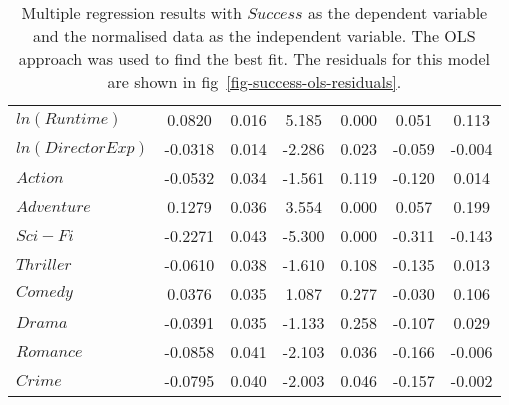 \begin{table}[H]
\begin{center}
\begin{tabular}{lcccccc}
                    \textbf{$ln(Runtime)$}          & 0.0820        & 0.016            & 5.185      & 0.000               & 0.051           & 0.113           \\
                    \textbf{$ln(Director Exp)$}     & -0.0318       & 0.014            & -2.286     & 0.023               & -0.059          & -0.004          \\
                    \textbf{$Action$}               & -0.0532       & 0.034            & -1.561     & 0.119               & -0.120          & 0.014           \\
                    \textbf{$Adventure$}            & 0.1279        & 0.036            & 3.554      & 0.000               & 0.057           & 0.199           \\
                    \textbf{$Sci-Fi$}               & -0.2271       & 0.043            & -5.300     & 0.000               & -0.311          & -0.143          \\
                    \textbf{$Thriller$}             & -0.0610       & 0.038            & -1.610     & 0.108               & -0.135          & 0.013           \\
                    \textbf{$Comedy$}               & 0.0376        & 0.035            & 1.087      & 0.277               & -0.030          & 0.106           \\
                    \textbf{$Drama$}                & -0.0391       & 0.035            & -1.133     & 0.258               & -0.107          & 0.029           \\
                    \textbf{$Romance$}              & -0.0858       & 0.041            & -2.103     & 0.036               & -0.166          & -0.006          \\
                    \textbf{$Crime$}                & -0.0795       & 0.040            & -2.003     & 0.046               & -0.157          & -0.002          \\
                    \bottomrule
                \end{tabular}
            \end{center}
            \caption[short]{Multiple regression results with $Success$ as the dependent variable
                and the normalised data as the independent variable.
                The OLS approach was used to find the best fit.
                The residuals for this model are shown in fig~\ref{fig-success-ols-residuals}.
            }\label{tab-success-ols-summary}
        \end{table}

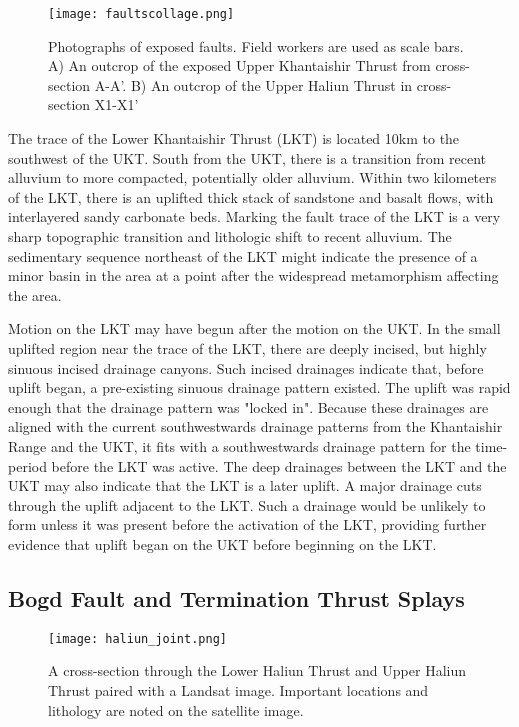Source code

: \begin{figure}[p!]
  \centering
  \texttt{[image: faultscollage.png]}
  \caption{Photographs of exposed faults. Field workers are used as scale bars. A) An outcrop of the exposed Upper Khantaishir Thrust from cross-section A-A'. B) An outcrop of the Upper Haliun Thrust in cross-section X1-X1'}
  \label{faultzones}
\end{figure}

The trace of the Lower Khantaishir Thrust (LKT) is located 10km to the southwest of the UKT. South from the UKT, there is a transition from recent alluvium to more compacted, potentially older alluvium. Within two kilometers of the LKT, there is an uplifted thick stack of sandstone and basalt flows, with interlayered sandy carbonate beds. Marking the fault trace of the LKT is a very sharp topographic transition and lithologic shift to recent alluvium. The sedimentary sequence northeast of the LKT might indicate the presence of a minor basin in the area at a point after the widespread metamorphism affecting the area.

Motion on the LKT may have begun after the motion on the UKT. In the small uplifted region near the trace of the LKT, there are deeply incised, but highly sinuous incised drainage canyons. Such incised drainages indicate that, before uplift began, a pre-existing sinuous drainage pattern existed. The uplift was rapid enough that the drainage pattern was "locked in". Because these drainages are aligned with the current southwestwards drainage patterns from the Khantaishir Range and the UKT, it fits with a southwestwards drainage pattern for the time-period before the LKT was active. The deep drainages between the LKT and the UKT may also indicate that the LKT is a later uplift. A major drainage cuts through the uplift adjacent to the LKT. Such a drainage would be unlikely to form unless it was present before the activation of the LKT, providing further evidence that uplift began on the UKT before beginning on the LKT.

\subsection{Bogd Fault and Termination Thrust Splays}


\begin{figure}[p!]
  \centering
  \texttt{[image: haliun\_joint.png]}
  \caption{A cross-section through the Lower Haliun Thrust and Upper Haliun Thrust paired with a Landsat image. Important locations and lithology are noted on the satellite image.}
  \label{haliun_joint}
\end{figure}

^^^^^^^^

**PROBLEM DETAILS**
Where a line of the records has the string "with", copy that line.

**SOLVED EXERCISE**
            \caption[short]{Multiple regression results with $Success$ as the dependent variable
The trace of the Lower Khantaishir Thrust (LKT) is located 10km to the southwest of the UKT. South from the UKT, there is a transition from recent alluvium to more compacted, potentially older alluvium. Within two kilometers of the LKT, there is an uplifted thick stack of sandstone and basalt flows, with interlayered sandy carbonate beds. Marking the fault trace of the LKT is a very sharp topographic transition and lithologic shift to recent alluvium. The sedimentary sequence northeast of the LKT might indicate the presence of a minor basin in the area at a point after the widespread metamorphism affecting the area.
Motion on the LKT may have begun after the motion on the UKT. In the small uplifted region near the trace of the LKT, there are deeply incised, but highly sinuous incised drainage canyons. Such incised drainages indicate that, before uplift began, a pre-existing sinuous drainage pattern existed. The uplift was rapid enough that the drainage pattern was "locked in". Because these drainages are aligned with the current southwestwards drainage patterns from the Khantaishir Range and the UKT, it fits with a southwestwards drainage pattern for the time-period before the LKT was active. The deep drainages between the LKT and the UKT may also indicate that the LKT is a later uplift. A major drainage cuts through the uplift adjacent to the LKT. Such a drainage would be unlikely to form unless it was present before the activation of the LKT, providing further evidence that uplift began on the UKT before beginning on the LKT.
  \caption{A cross-section through the Lower Haliun Thrust and Upper Haliun Thrust paired with a Landsat image. Important locations and lithology are noted on the satellite image.}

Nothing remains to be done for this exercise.